Anmerkung: Das Umsatzsteuergesetz hält einen besondere Mechanismus bereit, um Vorsteuerabzüge rückabzuwickeln, die sich nachträglich als unberechtigt erweisen (etwa weil die Leistungsbeziehung wegen Uneinbringlichkeit des Entgelts nicht durchgeführt werden kann). Das ist der Sinn des § 17  Abs. 2 UStG. Dieser Mechanismus verdrängt die sonst fällige Korrektur der Steuerfestsetzung gemäß § 175 Abs. 2 AO. Er unterscheidet sich hiervon fundamental dadurch, dass die Korrektur nicht an dem ursprünglichen, "fehlerhaften" Umsatzsteuerbescheid vorgenommen wird, sondern an einem anderen Bescheid, der für einen anderen Veranlagungszeitraum ergeht. Gleichwohl ist der VII. Senat des BFH der Auffassung, bei Dreiecksverhältnissen (Abtretung des Vergütungsanspruchs) seien diese Fälle nicht anders zu behandeln, als wenn § 175 Abs. 2 AO anwendbar wäre. Die vergütete Steuer sei also vom Zessionar zurückzufordern. Dies begründet der Senat im vorliegenden Fall u.a. damit, dass die Steuervergütung von Anfang an unter der auflösenden Bedingung steht, dass es bei ihr bleibt und nicht ein Fall des § 17 Abs. 2 UStG eintritt.

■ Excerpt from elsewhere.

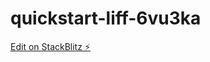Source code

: # quickstart-liff-6vu3ka

[Edit on StackBlitz ⚡️](https://stackblitz.com/edit/quickstart-liff-6vu3ka)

Hinweis: Der BFH stellte mit der oben genannten Entscheidung auch klar, dass der Rückzahlungsanspruch die Feststellung voraussetzt, dass die Ereignisse, die gemäß § 17 UStG die Vorsteuerberichtigung erfordern, diejenigen Umsätze betreffen, auf deren Besteuerung der abgetretene Vergütungsanspruch beruhte. Verbleibt nach Abzug der berichtigten Vorsteuern in dem von der Zession betroffenen Voranmeldungszeitraum noch ein negativer Umsatzsteuerbetrag, so ist die Rückforderung in Höhe dieses Restbetrags nicht gerechtfertigt (Fortentwicklung der Rechtsprechung). Das Finanzamt muss also den Nachweis führen, dass der an den Zessionär ausgezahlte Betrag ausschließlich auf den berichtigten Vorsteuern beruht. Bleibt aber nach Berichtigung des Vorsteuerabzugs immer noch ein negativer Betrag an Umsatzsteuer, ist der Rechtsgrund für die Zahlung insoweit nicht weggefallen. Es wird nämlich nicht ein bestimmter Vorsteuerbetrag abgetreten, sondern ein Erstattungsbetrag, der sich aus der Differenz zwischen der Umsatzsteuer aus Lieferungen und Leistungen und den Vorsteuern ergibt. Nur soweit der Vergütungsanspruch ganz wegfällt, kommt eine volle Rückforderung beim Zessionär in Betracht. Das führt, wie die Besprechungsentscheidung zeigt, mitunter zu schwierigen Ermittlungen, die eine Umsatzsteuersonderprüfung erforderlich machen.